Sunday, April 27, 2014

Wedge Issues and Helping the People

Having health insurance is good for you. There is great deal of debate about whether it makes people much healthier, or adds many years to your life, but some studies have found big effects. Nobody disputes, though, that having health insurance reduces the amount of stress poor people face. And cumulative stress, as I have written here many times, is pretty much the defining misery of poverty in America -- the recent Oregon study of people who did or did not get Medicaid in a state lottery found a significant reduction in depression among those who were able to join. Health insurance also reduces the rate of personal bankruptcy. Even more, government subsidized health insurance makes it possible for hospitals and doctors to function in the poor parts of the country; there are places where more than 80% of hospital revenue comes from Medicare and Medicaid. So, anyway, I count the expansion of health insurance as a generally good thing. The Affordable Care Act is expanding health insurance coverage in America, but not as much as it might be. One reason it is not working as well as it could is vitriolic attacks from Republicans and their allies:
“The controversy about Obamacare does seem to have interfered with people’s ability to sort out the value of the marketplace for getting health insurance for themselves,” said Dr.
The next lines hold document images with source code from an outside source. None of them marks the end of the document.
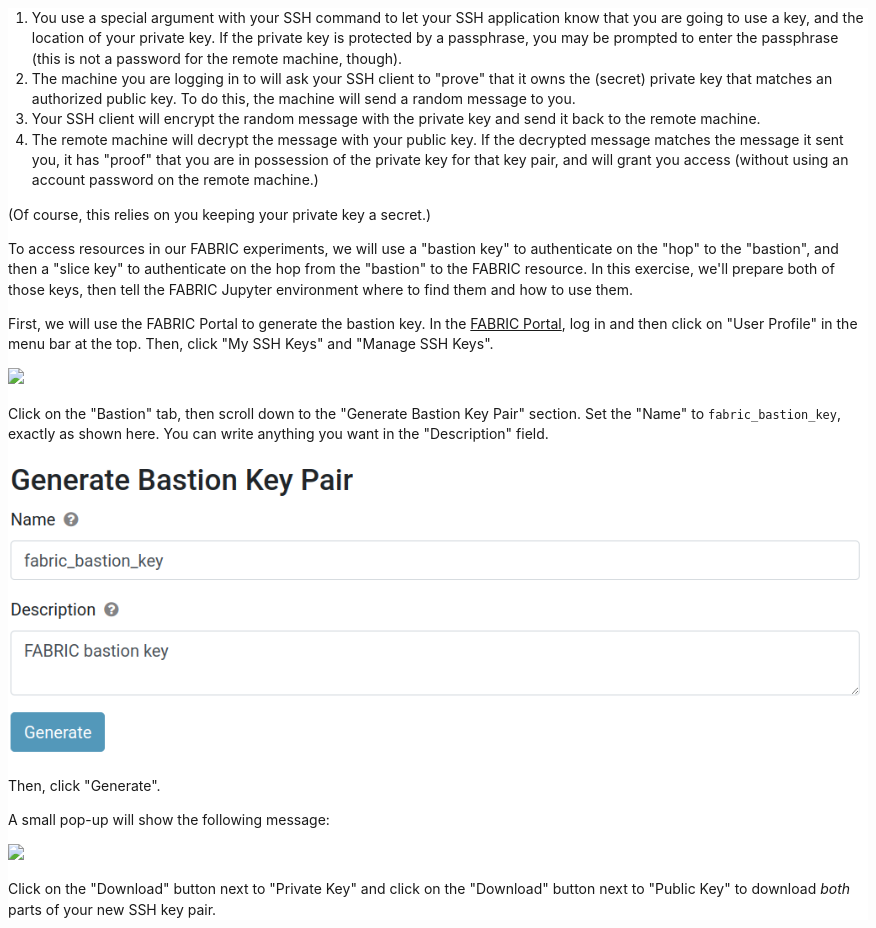 1.  You use a special argument with your SSH command to let your SSH application know that you are going to use a key, and the location of your private key. If the private key is protected by a passphrase, you may be prompted to enter the passphrase (this is not a password for the remote machine, though).
2.  The machine you are logging in to will ask your SSH client to "prove" that it owns the (secret) private key that matches an authorized public key. To do this, the machine will send a random message to you.
3.  Your SSH client will encrypt the random message with the private key and send it back to the remote machine.
4.  The remote machine will decrypt the message with your public key. If the decrypted message matches the message it sent you, it has "proof" that you are in possession of the private key for that key pair, and will grant you access (without using an account password on the remote machine.)

(Of course, this relies on you keeping your private key a secret.)

To access resources in our FABRIC experiments, we will use a "bastion key" to authenticate on the "hop" to the "bastion", and then a "slice key" to authenticate on the hop from the "bastion" to the FABRIC resource. In this exercise, we'll prepare both of those keys, then tell the FABRIC Jupyter environment where to find them and how to use them.

First, we will use the FABRIC Portal to generate the bastion key. In the [FABRIC Portal](https://portal.fabric-testbed.net/), log in and then click on "User Profile" in the menu bar at the top. Then, click "My SSH Keys" and "Manage SSH Keys".

![](images/fabric-manage-ssh-keys.png)

Click on the "Bastion" tab, then scroll down to the "Generate Bastion Key Pair" section. Set the "Name" to `fabric_bastion_key`, exactly as shown here. You can write anything you want in the "Description" field.

![](images/fabric-gen-bastion.png)

Then, click "Generate".

A small pop-up will show the following message:

![](images/fabric-key-popup.png)

Click on the "Download" button next to "Private Key" and click on the "Download" button next to "Public Key" to download *both* parts of your new SSH key pair.
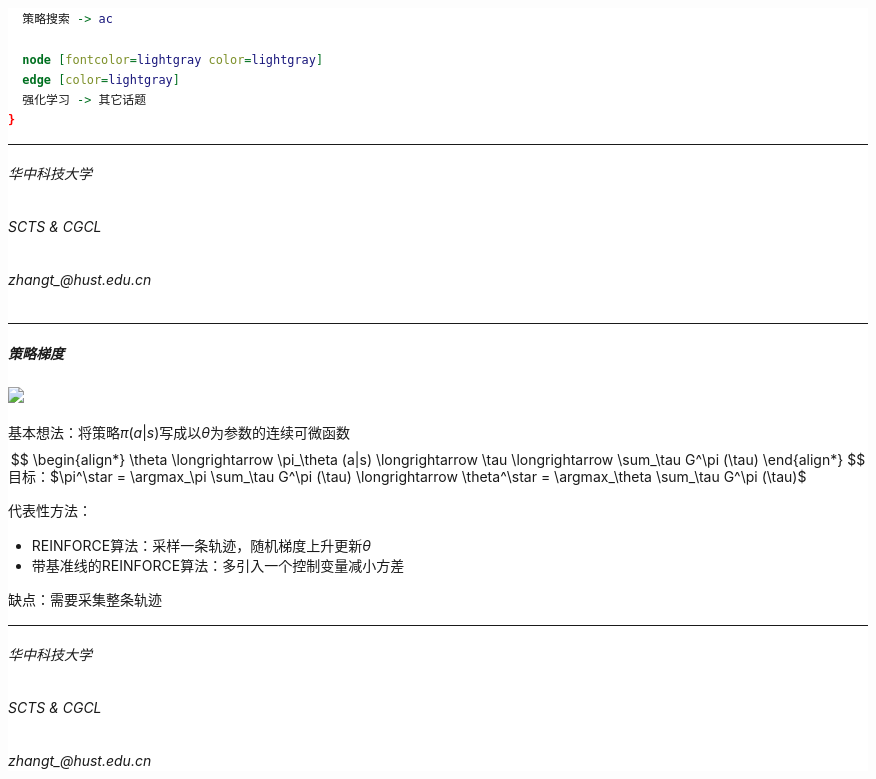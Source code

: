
 ```dot
  策略搜索 -> ac

  node [fontcolor=lightgray color=lightgray]
  edge [color=lightgray]
  强化学习 -> 其它话题
}
```

<div class="footer">
  <hr class="hr_bottom">
  <div class="multi_column">
    <h6 class="bottom_left">华中科技大学</h6>
    <h6 class="bottom_center">SCTS & CGCL</h6>
    <h6 class="bottom_right">zhangt_@hust.edu.cn</h6>
  </div>
</div>


 
<div class="multi_column">
  <div class="title_hr">
    <hr class="hr_top">
    <h5 class="title">策略梯度</h5>
  </div>
  <img class="lab" src="../common/img/logo.jpg">
</div>

基本想法：将策略$\pi(a|s)$写成以$\theta$为参数的连续可微函数
$$
\begin{align*}
  \theta \longrightarrow \pi_\theta (a|s) \longrightarrow \tau \longrightarrow \sum_\tau G^\pi (\tau)
\end{align*}
$$

<p style="margin-top:-2%" >
目标：$\pi^\star = \argmax_\pi \sum_\tau G^\pi (\tau) \longrightarrow \theta^\star = \argmax_\theta \sum_\tau G^\pi (\tau)$

代表性方法：

- REINFORCE算法：采样一条轨迹，随机梯度上升更新$\theta$
- 带基准线的REINFORCE算法：多引入一个控制变量减小方差

缺点：需要采集整条轨迹

<div class="footer">
  <hr class="hr_bottom">
  <div class="multi_column">
    <h6 class="bottom_left">华中科技大学</h6>
    <h6 class="bottom_center">SCTS & CGCL</h6>
    <h6 class="bottom_right">zhangt_@hust.edu.cn</h6>
  </div>
</div>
James B. Becker, associate professor of the Marshall University School of Medicine and medical director of the state’s Medicaid program.
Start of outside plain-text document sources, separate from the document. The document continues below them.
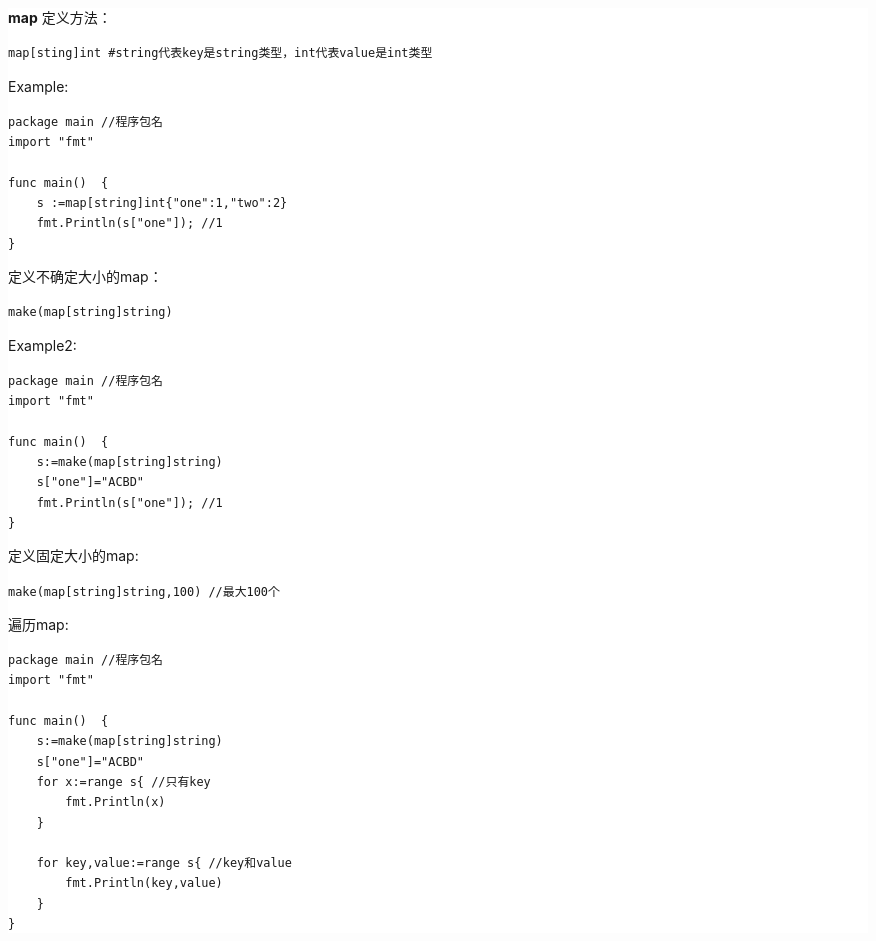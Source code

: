 **map**
定义方法：
```golang
map[sting]int #string代表key是string类型，int代表value是int类型
```
Example:
```golang
package main //程序包名
import "fmt"

func main()  {
	s :=map[string]int{"one":1,"two":2}
	fmt.Println(s["one"]); //1
}
```
定义不确定大小的map：
```golang
make(map[string]string)
```

Example2:
```golang
package main //程序包名
import "fmt"

func main()  {
	s:=make(map[string]string)
	s["one"]="ACBD"
	fmt.Println(s["one"]); //1
}
```

定义固定大小的map:
```golang
make(map[string]string,100) //最大100个
```

遍历map:
```golang
package main //程序包名
import "fmt"

func main()  {
	s:=make(map[string]string)
	s["one"]="ACBD"
	for x:=range s{ //只有key
		fmt.Println(x)
	} 

	for key,value:=range s{ //key和value
		fmt.Println(key,value)
	} 
}
```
Other problems stymied the introduction of the law, notably the initially dysfunctional federal website. But the political polarization “complicates our efforts to enroll people and to educate people about the Affordable Care Act, there’s no question,” said Perry Bryant, head of the advocacy group West Virginians for Affordable Health Care, based in Charleston, the capital.
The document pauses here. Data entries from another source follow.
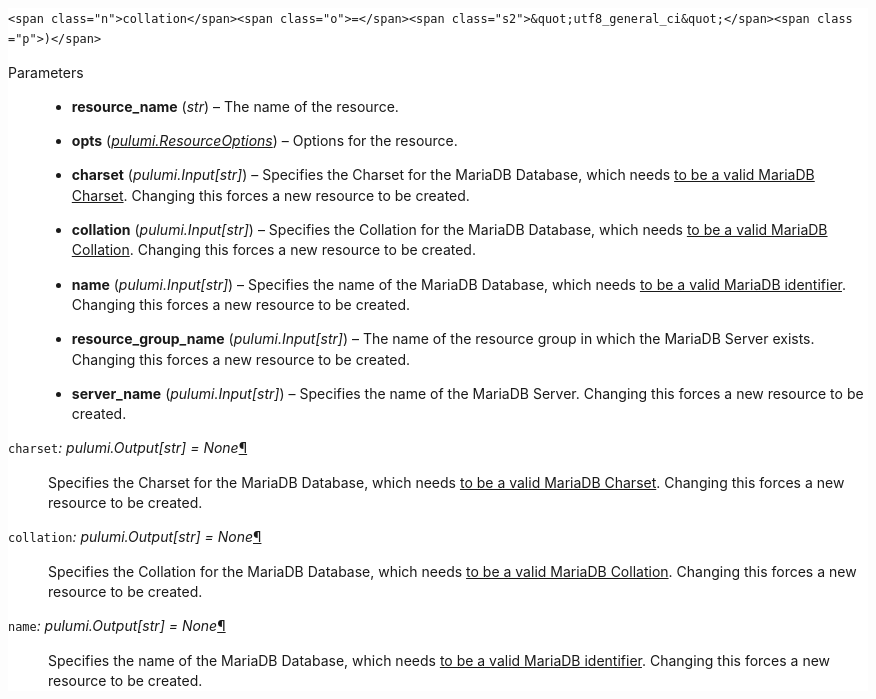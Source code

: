     <span class="n">collation</span><span class="o">=</span><span class="s2">&quot;utf8_general_ci&quot;</span><span class="p">)</span>
</pre></div>
</div>
<dl class="field-list simple">
<dt class="field-odd">Parameters</dt>
<dd class="field-odd"><ul class="simple">
<li><p><strong>resource_name</strong> (<em>str</em>) – The name of the resource.</p></li>
<li><p><strong>opts</strong> (<a class="reference internal" href="../../pulumi/#pulumi.ResourceOptions" title="pulumi.ResourceOptions"><em>pulumi.ResourceOptions</em></a>) – Options for the resource.</p></li>
<li><p><strong>charset</strong> (<em>pulumi.Input</em><em>[</em><em>str</em><em>]</em>) – Specifies the Charset for the MariaDB Database, which needs <a class="reference external" href="https://mariadb.com/kb/en/library/setting-character-sets-and-collations">to be a valid MariaDB Charset</a>. Changing this forces a new resource to be created.</p></li>
<li><p><strong>collation</strong> (<em>pulumi.Input</em><em>[</em><em>str</em><em>]</em>) – Specifies the Collation for the MariaDB Database, which needs <a class="reference external" href="https://mariadb.com/kb/en/library/setting-character-sets-and-collations">to be a valid MariaDB Collation</a>. Changing this forces a new resource to be created.</p></li>
<li><p><strong>name</strong> (<em>pulumi.Input</em><em>[</em><em>str</em><em>]</em>) – Specifies the name of the MariaDB Database, which needs <a class="reference external" href="https://mariadb.com/kb/en/library/identifier-names/">to be a valid MariaDB identifier</a>. Changing this forces a
new resource to be created.</p></li>
<li><p><strong>resource_group_name</strong> (<em>pulumi.Input</em><em>[</em><em>str</em><em>]</em>) – The name of the resource group in which the MariaDB Server exists. Changing this forces a new resource to be created.</p></li>
<li><p><strong>server_name</strong> (<em>pulumi.Input</em><em>[</em><em>str</em><em>]</em>) – Specifies the name of the MariaDB Server. Changing this forces a new resource to be created.</p></li>
</ul>
</dd>
</dl>
<dl class="py attribute">
<dt id="pulumi_azure.mariadb.Database.charset">
<code class="sig-name descname">charset</code><em class="property">: pulumi.Output[str]</em><em class="property"> = None</em><a class="headerlink" href="#pulumi_azure.mariadb.Database.charset" title="Permalink to this definition">¶</a></dt>
<dd><p>Specifies the Charset for the MariaDB Database, which needs <a class="reference external" href="https://mariadb.com/kb/en/library/setting-character-sets-and-collations">to be a valid MariaDB Charset</a>. Changing this forces a new resource to be created.</p>
</dd></dl>

<dl class="py attribute">
<dt id="pulumi_azure.mariadb.Database.collation">
<code class="sig-name descname">collation</code><em class="property">: pulumi.Output[str]</em><em class="property"> = None</em><a class="headerlink" href="#pulumi_azure.mariadb.Database.collation" title="Permalink to this definition">¶</a></dt>
<dd><p>Specifies the Collation for the MariaDB Database, which needs <a class="reference external" href="https://mariadb.com/kb/en/library/setting-character-sets-and-collations">to be a valid MariaDB Collation</a>. Changing this forces a new resource to be created.</p>
</dd></dl>

<dl class="py attribute">
<dt id="pulumi_azure.mariadb.Database.name">
<code class="sig-name descname">name</code><em class="property">: pulumi.Output[str]</em><em class="property"> = None</em><a class="headerlink" href="#pulumi_azure.mariadb.Database.name" title="Permalink to this definition">¶</a></dt>
<dd><p>Specifies the name of the MariaDB Database, which needs <a class="reference external" href="https://mariadb.com/kb/en/library/identifier-names/">to be a valid MariaDB identifier</a>. Changing this forces a
new resource to be created.</p>
</dd></dl>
“Literally, people thought there would be chips embedded in their bodies if they signed up for Obamacare,” Mr. Bryant said. . . . at a branch of the Shenandoah Valley Medical System in Martinsburg, Sara R. Koontz, a social worker, said she had heard people express fears about chip implants as well as “death panels” as she sought to enroll uninsured residents. Some told her that they would rather pay a penalty than sign up for insurance, she said, and even people who did enroll paused in their excitement to ask, “Wait — this isn’t that Obamacare, is it?”
The people spreading these lies have a lot to answer for.